Problem – Look in the material below for the line holding "Atividade 03 - Revisão". Set it down exactly, with each later line up to and including the line holding "de um Pilha.".

────────────────────

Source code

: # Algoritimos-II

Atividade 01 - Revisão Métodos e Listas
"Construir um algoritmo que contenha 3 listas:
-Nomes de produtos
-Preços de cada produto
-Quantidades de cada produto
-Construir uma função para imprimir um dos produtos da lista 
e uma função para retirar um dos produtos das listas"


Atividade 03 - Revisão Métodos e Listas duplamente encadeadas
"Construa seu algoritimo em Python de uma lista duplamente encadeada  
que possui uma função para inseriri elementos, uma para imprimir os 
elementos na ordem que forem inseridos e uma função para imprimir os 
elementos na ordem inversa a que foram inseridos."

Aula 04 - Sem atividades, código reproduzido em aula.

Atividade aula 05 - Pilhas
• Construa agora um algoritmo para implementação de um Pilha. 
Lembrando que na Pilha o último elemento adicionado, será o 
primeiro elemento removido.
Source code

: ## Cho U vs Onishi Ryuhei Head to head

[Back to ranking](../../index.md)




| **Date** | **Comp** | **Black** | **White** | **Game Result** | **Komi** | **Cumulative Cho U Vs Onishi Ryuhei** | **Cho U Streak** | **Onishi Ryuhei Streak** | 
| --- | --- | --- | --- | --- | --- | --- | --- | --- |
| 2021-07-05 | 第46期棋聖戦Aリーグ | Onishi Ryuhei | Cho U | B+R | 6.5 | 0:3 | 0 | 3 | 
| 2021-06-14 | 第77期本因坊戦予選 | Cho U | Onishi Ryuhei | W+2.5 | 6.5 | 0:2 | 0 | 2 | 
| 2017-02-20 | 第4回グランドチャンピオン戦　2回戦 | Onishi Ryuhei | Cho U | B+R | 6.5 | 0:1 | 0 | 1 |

────────────────────

Result for this task –
Atividade 03 - Revisão Métodos e Listas duplamente encadeadas
"Construa seu algoritimo em Python de uma lista duplamente encadeada  
que possui uma função para inseriri elementos, uma para imprimir os 
elementos na ordem que forem inseridos e uma função para imprimir os 
elementos na ordem inversa a que foram inseridos."

Aula 04 - Sem atividades, código reproduzido em aula.

Atividade aula 05 - Pilhas
• Construa agora um algoritmo para implementação de um Pilha. 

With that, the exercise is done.